> [Your task]:
Note each line in the data below that holds "name", and copy it.

[Saved entries]

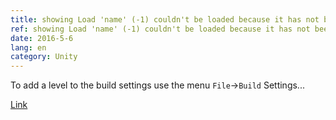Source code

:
 ```yaml
---
title: showing Load 'name' (-1) couldn't be loaded because it has not been added to the built settings
ref: showing Load 'name' (-1) couldn't be loaded because it has not been added to the built settings
date: 2016-5-6
lang: en
category: Unity
---
```


To add a level to the build settings use the menu `File`->`Build` Settings...

[Link](http://answers.unity3d.com/questions/1011691/showing-load-name-1-couldnt-be-loaded-because-it-h.html)

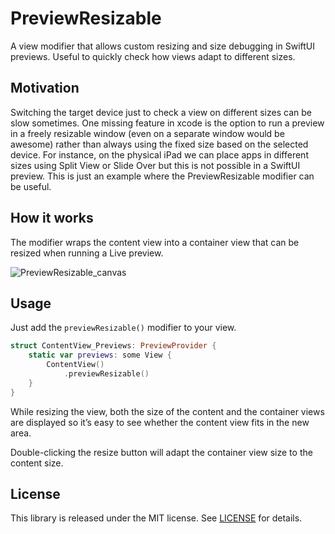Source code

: # PreviewResizable

A view modifier that allows custom resizing and size debugging in SwiftUI previews. Useful to quickly check how views adapt to different sizes.

## Motivation

Switching the target device just to check a view on different sizes can be slow sometimes. One missing feature in xcode is the option to run a preview in a freely resizable window (even on a separate window would be awesome) rather than always using the fixed size based on the selected device. For instance, on the physical iPad we can place apps in different sizes using Split View or Slide Over but this is not possible in a SwiftUI preview. This is just an example where the PreviewResizable modifier can be useful.

## How it works

The modifier wraps the content view into a container view that can be resized when running a Live preview. 

![PreviewResizable_canvas](https://user-images.githubusercontent.com/5954961/202699901-51af1e16-b330-48b5-a559-3d6a315a696b.gif)

## Usage

Just add the `previewResizable()` modifier to your view.

```swift
struct ContentView_Previews: PreviewProvider {
    static var previews: some View {
        ContentView()
            .previewResizable()
    }
}
```

While resizing the view, both the size of the content and the container views are displayed so it’s easy to see whether the content view fits in the new area. 

Double-clicking the resize button will adapt the container view size to the content size.

## License

This library is released under the MIT license. See [LICENSE](LICENSE) for details.
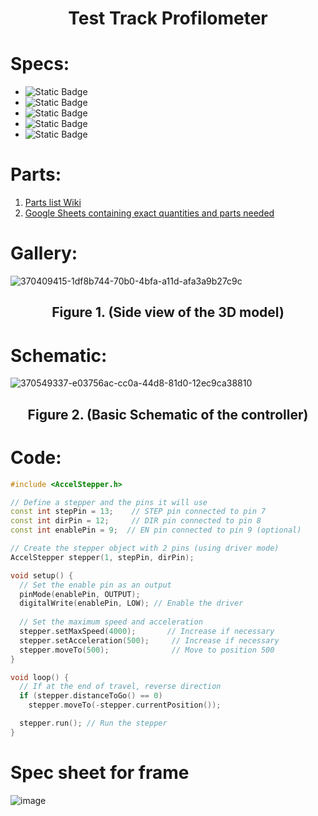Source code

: # <div align = "Center" > Test Track Profilometer
</div>

# Specs:
- ![Static Badge](https://img.shields.io/badge/Language-C-blue)
- ![Static Badge](https://img.shields.io/badge/Tech-LiDAR-red)
- ![Static Badge](https://img.shields.io/badge/Precision-Submilimeter-green)
- ![Static Badge](https://img.shields.io/badge/Accuracy-Submilimeter-green)
- ![Static Badge](https://img.shields.io/badge/Repeatibility-Submilimeter-green)

# Parts:
1. [Parts list Wiki](https://docs.google.com/document/d/1qKMDZtSdquMjX08xfJKCa0uS36UHgNZ3eyHph81zQOM/edit)
2. [Google Sheets containing exact quantities and parts needed](https://docs.google.com/spreadsheets/d/1ZoPqY9_Fw6rnbfQ8UKPL65L5WncEJa40W8i2KiA_dJQ/edit?gid=0#gid=0)

# Gallery:

![370409415-1df8b744-70b0-4bfa-a11d-afa3a9b27c9c](https://github.com/user-attachments/assets/2b34529f-097a-49ef-b5af-636d91c5e30e)
## <div align = "Center" > Figure 1. (Side view of the 3D model)
</div>

# Schematic:

![370549337-e03756ac-cc0a-44d8-81d0-12ec9ca38810](https://github.com/user-attachments/assets/c86bd222-eb04-4c2a-aee0-ba2ea33dbb47)
## <div align = "Center" > Figure 2. (Basic Schematic of the controller)
</div>

# Code:

```cpp
#include <AccelStepper.h>

// Define a stepper and the pins it will use
const int stepPin = 13;    // STEP pin connected to pin 7
const int dirPin = 12;     // DIR pin connected to pin 8
const int enablePin = 9;  // EN pin connected to pin 9 (optional)

// Create the stepper object with 2 pins (using driver mode)
AccelStepper stepper(1, stepPin, dirPin);

void setup() {
  // Set the enable pin as an output
  pinMode(enablePin, OUTPUT);
  digitalWrite(enablePin, LOW); // Enable the driver
  
  // Set the maximum speed and acceleration
  stepper.setMaxSpeed(4000);       // Increase if necessary
  stepper.setAcceleration(500);     // Increase if necessary
  stepper.moveTo(500);              // Move to position 500
}

void loop() {
  // If at the end of travel, reverse direction
  if (stepper.distanceToGo() == 0)
    stepper.moveTo(-stepper.currentPosition());

  stepper.run(); // Run the stepper
}
```
# Spec sheet for frame
![image](https://github.com/user-attachments/assets/1d78618b-e48f-44f0-9139-ca29d3cbe0ff)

> [The completed task]:
title: showing Load 'name' (-1) couldn't be loaded because it has not been added to the built settings
ref: showing Load 'name' (-1) couldn't be loaded because it has not been added to the built settings
[Link](http://answers.unity3d.com/questions/1011691/showing-load-name-1-couldnt-be-loaded-because-it-h.html)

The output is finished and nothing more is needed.